Images aside, return all the entries exactly.

━━━━━ PROVIDED INFORMATION

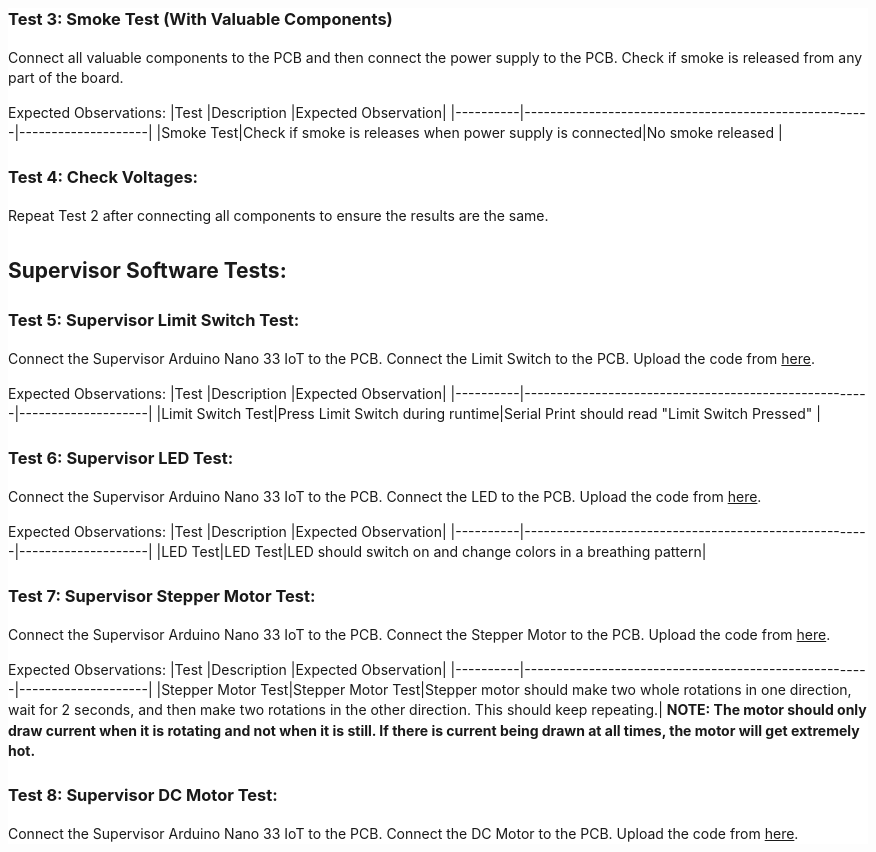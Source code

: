### Test 3: Smoke Test (With Valuable Components)
Connect all valuable components to the PCB and then connect the power supply to the PCB. Check if smoke is released from any part of the board.

Expected Observations:
|Test      |Description                                           |Expected Observation|
|----------|------------------------------------------------------|--------------------|
|Smoke Test|Check if smoke is releases when power supply is connected|No smoke released   |

### Test 4: Check Voltages:
Repeat Test 2 after connecting all components to ensure the results are the same.

## Supervisor Software Tests: 

### Test 5: Supervisor Limit Switch Test:
Connect the Supervisor Arduino Nano 33 IoT to the PCB. Connect the Limit Switch to the PCB. Upload the code from [here](https://github.com/ImogenWren/RemoteLabs_Supervisor_PCB/blob/main/Verification%20Tests/PCB%20Unit%20Tests/Supervisor%20Tests/Limit%20Switch%20Test/supervisorTest/supervisorTest.ino).

Expected Observations:
|Test      |Description                                           |Expected Observation|
|----------|------------------------------------------------------|--------------------|
|Limit Switch Test|Press Limit Switch during runtime|Serial Print should read "Limit Switch Pressed"   |

### Test 6: Supervisor LED Test:
Connect the Supervisor Arduino Nano 33 IoT to the PCB. Connect the LED to the PCB. Upload the code from [here](https://github.com/ImogenWren/RemoteLabs_Supervisor_PCB/blob/main/Verification%20Tests/PCB%20Unit%20Tests/Supervisor%20Tests/LED%20Test/supervisorTest/supervisorTest.ino).

Expected Observations:
|Test      |Description                                           |Expected Observation|
|----------|------------------------------------------------------|--------------------|
|LED Test|LED Test|LED should switch on and change colors in a breathing pattern|

### Test 7: Supervisor Stepper Motor Test:
Connect the Supervisor Arduino Nano 33 IoT to the PCB. Connect the Stepper Motor to the PCB. Upload the code from [here](https://github.com/ImogenWren/RemoteLabs_Supervisor_PCB/blob/main/Verification%20Tests/PCB%20Unit%20Tests/Supervisor%20Tests/Stepper%20Test/supervisorTest/supervisorTest.ino).

Expected Observations:
|Test      |Description                                           |Expected Observation|
|----------|------------------------------------------------------|--------------------|
|Stepper Motor Test|Stepper Motor Test|Stepper motor should make two whole rotations in one direction, wait for 2 seconds, and then make two rotations in the other direction. This should keep repeating.|
**NOTE: The motor should only draw current when it is rotating and not when it is still. If there is current being drawn at all times, the motor will get extremely hot.**

### Test 8: Supervisor DC Motor Test:
Connect the Supervisor Arduino Nano 33 IoT to the PCB. Connect the DC Motor to the PCB. Upload the code from [here](https://github.com/ImogenWren/RemoteLabs_Supervisor_PCB/blob/main/Verification%20Tests/PCB%20Unit%20Tests/Supervisor%20Tests/Motor%20Test/supervisorTest/supervisorTest.ino).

━━━━━━━━━━

* [SOLUTION FOR THIS PROBLEM]:
Source code

:### Test 3: Smoke Test (With Valuable Components)
Connect all valuable components to the PCB and then connect the power supply to the PCB. Check if smoke is released from any part of the board.

Expected Observations:
|Test      |Description                                           |Expected Observation|
|----------|------------------------------------------------------|--------------------|
|Smoke Test|Check if smoke is releases when power supply is connected|No smoke released   |

### Test 4: Check Voltages:
Repeat Test 2 after connecting all components to ensure the results are the same.

## Supervisor Software Tests: 

### Test 5: Supervisor Limit Switch Test:
Connect the Supervisor Arduino Nano 33 IoT to the PCB. Connect the Limit Switch to the PCB. Upload the code from [here](https://github.com/ImogenWren/RemoteLabs_Supervisor_PCB/blob/main/Verification%20Tests/PCB%20Unit%20Tests/Supervisor%20Tests/Limit%20Switch%20Test/supervisorTest/supervisorTest.ino).

Expected Observations:
|Test      |Description                                           |Expected Observation|
|----------|------------------------------------------------------|--------------------|
|Limit Switch Test|Press Limit Switch during runtime|Serial Print should read "Limit Switch Pressed"   |

### Test 6: Supervisor LED Test:
Connect the Supervisor Arduino Nano 33 IoT to the PCB. Connect the LED to the PCB. Upload the code from [here](https://github.com/ImogenWren/RemoteLabs_Supervisor_PCB/blob/main/Verification%20Tests/PCB%20Unit%20Tests/Supervisor%20Tests/LED%20Test/supervisorTest/supervisorTest.ino).

Expected Observations:
|Test      |Description                                           |Expected Observation|
|----------|------------------------------------------------------|--------------------|
|LED Test|LED Test|LED should switch on and change colors in a breathing pattern|

### Test 7: Supervisor Stepper Motor Test:
Connect the Supervisor Arduino Nano 33 IoT to the PCB. Connect the Stepper Motor to the PCB. Upload the code from [here](https://github.com/ImogenWren/RemoteLabs_Supervisor_PCB/blob/main/Verification%20Tests/PCB%20Unit%20Tests/Supervisor%20Tests/Stepper%20Test/supervisorTest/supervisorTest.ino).

Expected Observations:
|Test      |Description                                           |Expected Observation|
|----------|------------------------------------------------------|--------------------|
|Stepper Motor Test|Stepper Motor Test|Stepper motor should make two whole rotations in one direction, wait for 2 seconds, and then make two rotations in the other direction. This should keep repeating.|
**NOTE: The motor should only draw current when it is rotating and not when it is still. If there is current being drawn at all times, the motor will get extremely hot.**

### Test 8: Supervisor DC Motor Test:
Connect the Supervisor Arduino Nano 33 IoT to the PCB. Connect the DC Motor to the PCB. Upload the code from [here](https://github.com/ImogenWren/RemoteLabs_Supervisor_PCB/blob/main/Verification%20Tests/PCB%20Unit%20Tests/Supervisor%20Tests/Motor%20Test/supervisorTest/supervisorTest.ino).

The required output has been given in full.